Tag Archives: Ben Jonson

MARTY GROSZ’S FIGPICKERS at JAZZ AT CHAUTAUQUA (Sept. 18, 2011)

Martin Oliver Grosz, or Marty to his intimates, is a scholar of many arcane subjects — not just music.  He buttonholed me once at Chautauqua to speak about Ben Jonson’s play THE ALCHEMIST.  Since my areas of concentration in graduate school were more recent, I told Marty I hadn’t read the play.  He was undeterred, and told me happily that a memorable line in Jonson had one character angrily offering “a Spanish fig” as his response to an idea he disliked deeply.  A “Spanish fig,” Marty then went on to explain, was a hand gesture — the thumb thrust through the fingers of a closed fist: some non-verbal Esperanto for “Up yours.”

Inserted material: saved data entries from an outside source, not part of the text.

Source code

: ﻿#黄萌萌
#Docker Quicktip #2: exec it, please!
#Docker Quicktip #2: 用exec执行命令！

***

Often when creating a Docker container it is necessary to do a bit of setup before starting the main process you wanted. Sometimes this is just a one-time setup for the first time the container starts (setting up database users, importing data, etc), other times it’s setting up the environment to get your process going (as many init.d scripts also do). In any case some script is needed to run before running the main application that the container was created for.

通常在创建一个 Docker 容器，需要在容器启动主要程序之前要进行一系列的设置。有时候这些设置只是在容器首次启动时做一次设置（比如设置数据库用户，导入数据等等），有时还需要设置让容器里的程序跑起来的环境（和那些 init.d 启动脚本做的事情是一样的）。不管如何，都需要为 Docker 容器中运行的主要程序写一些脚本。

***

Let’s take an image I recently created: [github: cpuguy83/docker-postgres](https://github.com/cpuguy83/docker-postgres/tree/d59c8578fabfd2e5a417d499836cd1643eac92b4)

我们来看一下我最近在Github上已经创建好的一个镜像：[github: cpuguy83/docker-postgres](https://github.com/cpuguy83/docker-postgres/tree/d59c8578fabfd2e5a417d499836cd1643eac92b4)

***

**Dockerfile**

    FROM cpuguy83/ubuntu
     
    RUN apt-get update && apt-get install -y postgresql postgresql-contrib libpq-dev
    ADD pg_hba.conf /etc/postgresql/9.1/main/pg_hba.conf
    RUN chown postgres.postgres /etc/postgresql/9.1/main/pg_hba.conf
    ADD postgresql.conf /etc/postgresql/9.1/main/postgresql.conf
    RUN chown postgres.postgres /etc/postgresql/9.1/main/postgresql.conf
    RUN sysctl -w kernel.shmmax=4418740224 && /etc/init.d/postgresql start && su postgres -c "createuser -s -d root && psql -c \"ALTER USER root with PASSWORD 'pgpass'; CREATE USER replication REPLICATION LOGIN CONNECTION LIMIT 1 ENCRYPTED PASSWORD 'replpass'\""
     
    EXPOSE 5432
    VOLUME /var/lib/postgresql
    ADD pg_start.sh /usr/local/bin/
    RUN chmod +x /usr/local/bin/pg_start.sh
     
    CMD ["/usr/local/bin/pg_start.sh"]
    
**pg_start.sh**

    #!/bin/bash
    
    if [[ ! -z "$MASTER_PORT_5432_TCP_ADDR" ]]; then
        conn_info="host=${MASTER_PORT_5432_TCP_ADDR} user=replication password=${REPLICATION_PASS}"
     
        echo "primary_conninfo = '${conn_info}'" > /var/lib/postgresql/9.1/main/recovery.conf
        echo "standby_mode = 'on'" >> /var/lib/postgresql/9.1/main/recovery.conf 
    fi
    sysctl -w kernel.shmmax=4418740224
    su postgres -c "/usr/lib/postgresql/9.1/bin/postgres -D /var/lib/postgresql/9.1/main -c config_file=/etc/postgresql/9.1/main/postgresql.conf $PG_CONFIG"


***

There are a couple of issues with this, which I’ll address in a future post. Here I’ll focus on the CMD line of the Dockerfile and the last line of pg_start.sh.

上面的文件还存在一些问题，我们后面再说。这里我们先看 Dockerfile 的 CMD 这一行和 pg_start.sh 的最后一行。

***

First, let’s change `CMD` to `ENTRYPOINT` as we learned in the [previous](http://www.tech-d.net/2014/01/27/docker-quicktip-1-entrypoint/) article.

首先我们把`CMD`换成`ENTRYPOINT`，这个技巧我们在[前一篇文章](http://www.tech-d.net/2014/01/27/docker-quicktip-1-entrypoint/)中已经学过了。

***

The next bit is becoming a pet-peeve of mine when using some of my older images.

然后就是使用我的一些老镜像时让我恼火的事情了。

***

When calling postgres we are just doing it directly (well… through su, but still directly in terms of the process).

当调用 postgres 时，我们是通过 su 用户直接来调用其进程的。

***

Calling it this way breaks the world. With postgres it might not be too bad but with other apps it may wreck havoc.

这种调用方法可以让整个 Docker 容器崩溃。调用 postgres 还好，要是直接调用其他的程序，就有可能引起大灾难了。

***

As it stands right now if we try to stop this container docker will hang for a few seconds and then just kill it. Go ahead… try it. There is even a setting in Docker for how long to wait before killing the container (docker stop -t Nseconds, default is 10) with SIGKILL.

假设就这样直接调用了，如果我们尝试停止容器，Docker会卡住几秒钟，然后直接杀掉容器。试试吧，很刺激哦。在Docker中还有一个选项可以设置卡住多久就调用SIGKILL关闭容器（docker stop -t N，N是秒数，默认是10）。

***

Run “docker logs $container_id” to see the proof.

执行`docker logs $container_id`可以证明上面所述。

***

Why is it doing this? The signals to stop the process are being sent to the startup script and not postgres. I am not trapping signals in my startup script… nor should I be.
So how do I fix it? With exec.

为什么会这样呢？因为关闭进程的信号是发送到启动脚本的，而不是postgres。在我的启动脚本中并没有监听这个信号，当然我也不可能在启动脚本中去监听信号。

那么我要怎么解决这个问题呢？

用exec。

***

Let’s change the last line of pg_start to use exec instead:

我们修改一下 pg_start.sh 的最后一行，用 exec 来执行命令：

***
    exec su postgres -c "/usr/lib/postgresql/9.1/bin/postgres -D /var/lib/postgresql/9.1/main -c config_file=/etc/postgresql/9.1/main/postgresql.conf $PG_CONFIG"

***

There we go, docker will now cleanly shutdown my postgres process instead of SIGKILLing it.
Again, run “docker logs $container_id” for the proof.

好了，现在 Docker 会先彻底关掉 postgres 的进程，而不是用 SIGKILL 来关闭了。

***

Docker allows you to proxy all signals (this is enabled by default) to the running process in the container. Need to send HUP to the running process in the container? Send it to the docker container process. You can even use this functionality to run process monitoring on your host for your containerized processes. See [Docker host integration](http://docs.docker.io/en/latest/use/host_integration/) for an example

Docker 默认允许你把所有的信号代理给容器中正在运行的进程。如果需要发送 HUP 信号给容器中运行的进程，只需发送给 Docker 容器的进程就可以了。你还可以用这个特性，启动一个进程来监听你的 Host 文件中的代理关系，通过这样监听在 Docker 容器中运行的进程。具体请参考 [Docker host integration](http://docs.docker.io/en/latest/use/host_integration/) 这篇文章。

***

I introduce this to suggest that Marty’s newest band title has less to do with fruit or the men and women who harvest it for us than with his own private comedy, although I could be wrong.  Surely MARTY GROSZ AND HIS “UP YOURS!” BOYS would have looked poorly on the marquee, although Jazz at Chautauqua has no marquee.

But to the music, recorded on September 18, 2011, at Jazz at Chautauqua, music that has no hidden imputations: it’s just lovely inventive jazz.  Surrounding Marty, the Players were Duke Heitger, trumpet; Dan Block and Scott Robinson, reeds (Marty’s “Hot Winds”); Bob Havens, trombone; Rossano Sportiello, piano; Frank Tate, string bass; John Von Ohlen, drums.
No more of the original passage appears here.